Sociedade
Estamos a criar filhos 'totós'
Ir para a escola sozinho, brincar na rua depois do anoitecer, subir às árvores ou até mesmo aventurar-se a ir de bicicleta à padaria da esquina são coisas do passado. A maioria dos pais da geração dos 35-45 anos estão a criar filhos sem autonomia
“Não corras porque cais”. “Não subas à árvore porque partes um braço”. Tirar as rodinhas da bicicleta? “Cuidado, porque pode magoar-se.” Estas e muitas outras expressões são uma constante nas bocas dos pais da geração dos 35-45 anos, que parece terem-se esquecido do que é ser criança.
Quando eram pequenos muitos foram rebeldes e desafiaram o perigo constantemente. No fundo, dizem os especialistas, fizeram aquilo que se espera que uma criança faça: arriscar e aventurar-se. Mas, enquanto pais, são incapazes de se libertar do instinto protector e pecam por excesso.

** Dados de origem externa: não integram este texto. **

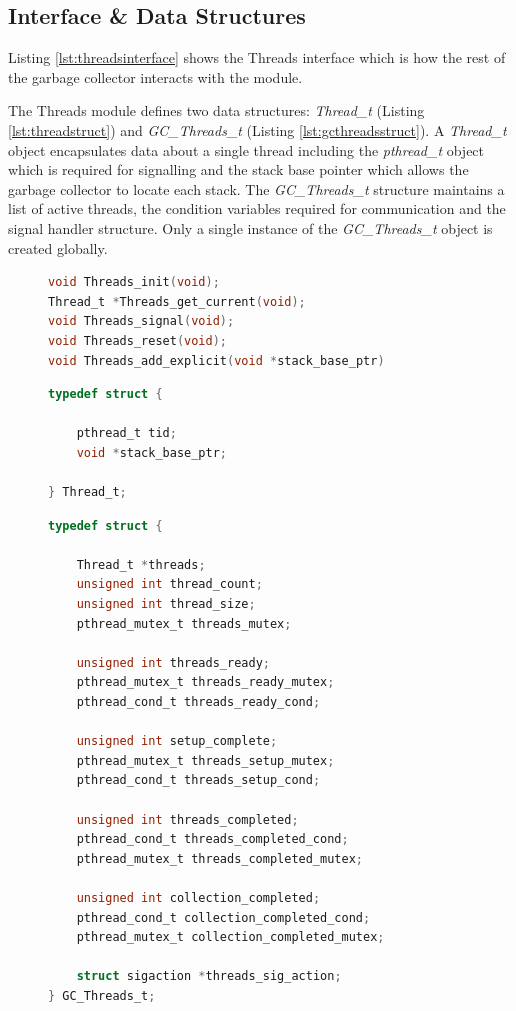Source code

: \documentclass[../diss.tex]{subfiles}
\begin{document}
\subsection{Interface \& Data Structures} \label{sec:threadsinterface}

Listing \ref{lst:threadsinterface} shows the Threads interface which is how the rest of the garbage collector interacts with the module.

The Threads module defines two data structures: \emph{Thread\_t} (Listing \ref{lst:threadstruct}) and \emph{GC\_Threads\_t} (Listing \ref{lst:gcthreadsstruct}). A \emph{Thread\_t} object encapsulates data about a single thread including the \emph{pthread\_t} object which is required for signalling and the stack base pointer which allows the garbage collector to locate each stack. The \emph{GC\_Threads\_t} structure maintains a list of active threads, the condition variables required for communication and the signal handler structure. Only a single instance of the \emph{GC\_Threads\_t} object is created globally.

\begin{figure}
\begin{lstlisting}[language=C, caption=The Threads interface, label={lst:threadsinterface}]
void Threads_init(void);
Thread_t *Threads_get_current(void);
void Threads_signal(void);
void Threads_reset(void);
void Threads_add_explicit(void *stack_base_ptr)
\end{lstlisting}
\end{figure}

\begin{figure}
\begin{lstlisting}[language=C, caption=The Thread\_t structure, label={lst:threadstruct}]
typedef struct {

    pthread_t tid;
    void *stack_base_ptr;

} Thread_t;
\end{lstlisting}

\begin{lstlisting}[language=C, caption=The GC\_Threads\_t structure, label={lst:gcthreadsstruct}]
typedef struct {

    Thread_t *threads;
    unsigned int thread_count;
    unsigned int thread_size;
    pthread_mutex_t threads_mutex;

    unsigned int threads_ready;
    pthread_mutex_t threads_ready_mutex;
    pthread_cond_t threads_ready_cond;

    unsigned int setup_complete;
    pthread_mutex_t threads_setup_mutex;
    pthread_cond_t threads_setup_cond;

    unsigned int threads_completed;
    pthread_cond_t threads_completed_cond;
    pthread_mutex_t threads_completed_mutex;

    unsigned int collection_completed;
    pthread_cond_t collection_completed_cond;
    pthread_mutex_t collection_completed_mutex;

    struct sigaction *threads_sig_action;
} GC_Threads_t;
\end{lstlisting}
\end{figure}
\end{document}

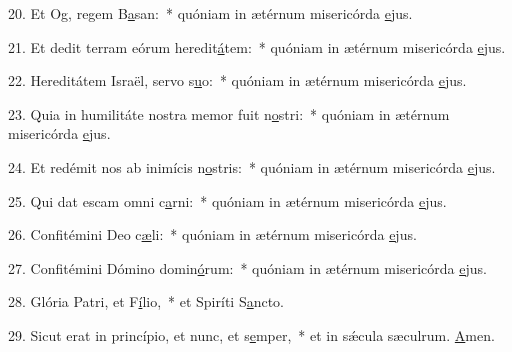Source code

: 20. Et Og, regem B\uline{a}san:~* quóniam in ætérnum misericórda \uline{e}jus.\par 
21. Et dedit terram eórum heredit\uline{á}tem:~* quóniam in ætérnum misericórda \uline{e}jus.\par 
22. Hereditátem Israël, servo s\uline{u}o:~* quóniam in ætérnum misericórda \uline{e}jus.\par 
23. Quia in humilitáte nostra memor fuit n\uline{o}stri:~* quóniam in ætérnum misericórda \uline{e}jus.\par 
24. Et redémit nos ab inimícis n\uline{o}stris:~* quóniam in ætérnum misericórda \uline{e}jus.\par 
25. Qui dat escam omni c\uline{a}rni:~* quóniam in ætérnum misericórda \uline{e}jus.\par 
26. Confitémini Deo c\uline{æ}li:~* quóniam in ætérnum misericórda \uline{e}jus.\par 
27. Confitémini Dómino domin\uline{ó}rum:~* quóniam in ætérnum misericórda \uline{e}jus.\par 
28. Glória Patri, et F\uline{í}lio,~* et Spiríti S\uline{a}ncto.\par 
29. Sicut erat in princípio, et nunc, et s\uline{e}mper,~* et in sǽcula sæculrum. \uline{A}men.\par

Esta superprotecção está a criar futuros adultos inseguros, com fraca auto-estima e com pouca resiliência e autonomia. O desistir facilmente e a dificuldade em superar problemas são, muitas vezes, resultado de um controlo excessivo que viveram por parte dos pais, que os impediram de correr riscos que os ajudaria a ficar preparados para enfrentar 'verdadeiros perigos'.
Recuperando os dados recolhidos pelos investigadores da Faculdade de Motricidade Humana da Universidade de Lisboa, que constam num estudo sobre a independência e a mobilidade das crianças em Portugal, divulgado em 2013, constata-se que apenas 35% das crianças do 3.º ao 6.º ano fazem o trajecto entre casa e escola a pé e mais de metade vai de carro.
Com a mesma idade, 86% dos pais iam a pé e apenas 9% de carro. O resultado do estudo coloca Portugal em 10.º lugar na independência e mobilidade das crianças, comparando com os restantes 15 países avaliados.
Os mais autónomos são os jovens da Finlândia, Japão e Noruega. A justificação dos pais para travarem uma maior autonomia dos filhos tem a ver com o medo. De quê? “De acontecer alguma coisa.” Karina Guergous admite que é “muito superprotectora”.
“Apesar da escola ser perto só há dois anos é que deixo os meus filhos irem sozinhos”, confessa, referindo que as duas gémeas têm 17 anos e o rapaz tem 15 anos. Esta franco-argelina radicada em Pombal enfrentou alguns riscos enquanto adolescente e, por isso, quer “proteger” os filhos.
“Vivia em Paris e quando andava no 5.º ano ia sozinha para a escola e, por várias vezes, fui abordada por adultos perversos. Na adolescência é fácil perder o controlo: andamos à procura da nossa identidade e é fácil experimentar droga e álcool ou entrar em grupos criminosos”, salienta Karina Guergous confessa que a sua experiência de vida a tornou “mais severa” com os filhos.
“As gémeas são muito bem comportadas, nem têm nada a ver comigo, que fui muito aventureira. O meu filho já é muito mais parecido comigo na abertura para o mundo. Talvez agora já o deixe explorar um pouco mais, pois Pombal é uma cidade mais segura. Mas eu poderia ter sido raptada e não quero que os meus filhos passem por situações dolorosas.”
Esta mãe, que ainda tem outra menina com um ano, considera que “ter a noção do perigo” e do que poderia ter acontecido “torna os pais mais protectores”. Karina Guergous desconhece que consequências poderá causar esta protecção extrema, mas afirma que a “relação aberta” que mantém com as crianças – “sem ser amiga” - os ajuda a preparar para o futuro.
“Acredito que se forem confrontados com uma situação complicada vão saber reagir.” Garantindo que não dá aos filhos a liberdade que a mãe lhe deu, esta mãe sabe que se “deve dar asas para os filhos voarem”.
“Sei que me estou a contradizer com o que faço na prática.” Medo domina os pais Também Patrícia Ervilha, mãe de uma criança com 8 anos, confessa que o medo é que faz, dela e “sobretudo” do marido, uns pais superprotectores.
“Quando era pequena ia de autocarro para a escola. Hoje seria impensável deixar o meu filho fazer isso. Tenho consciência que não lhe dei a mesma autonomia que os meus pais me deram a mim. Fazemos tudo por eles e a culpa é nossa”, admite.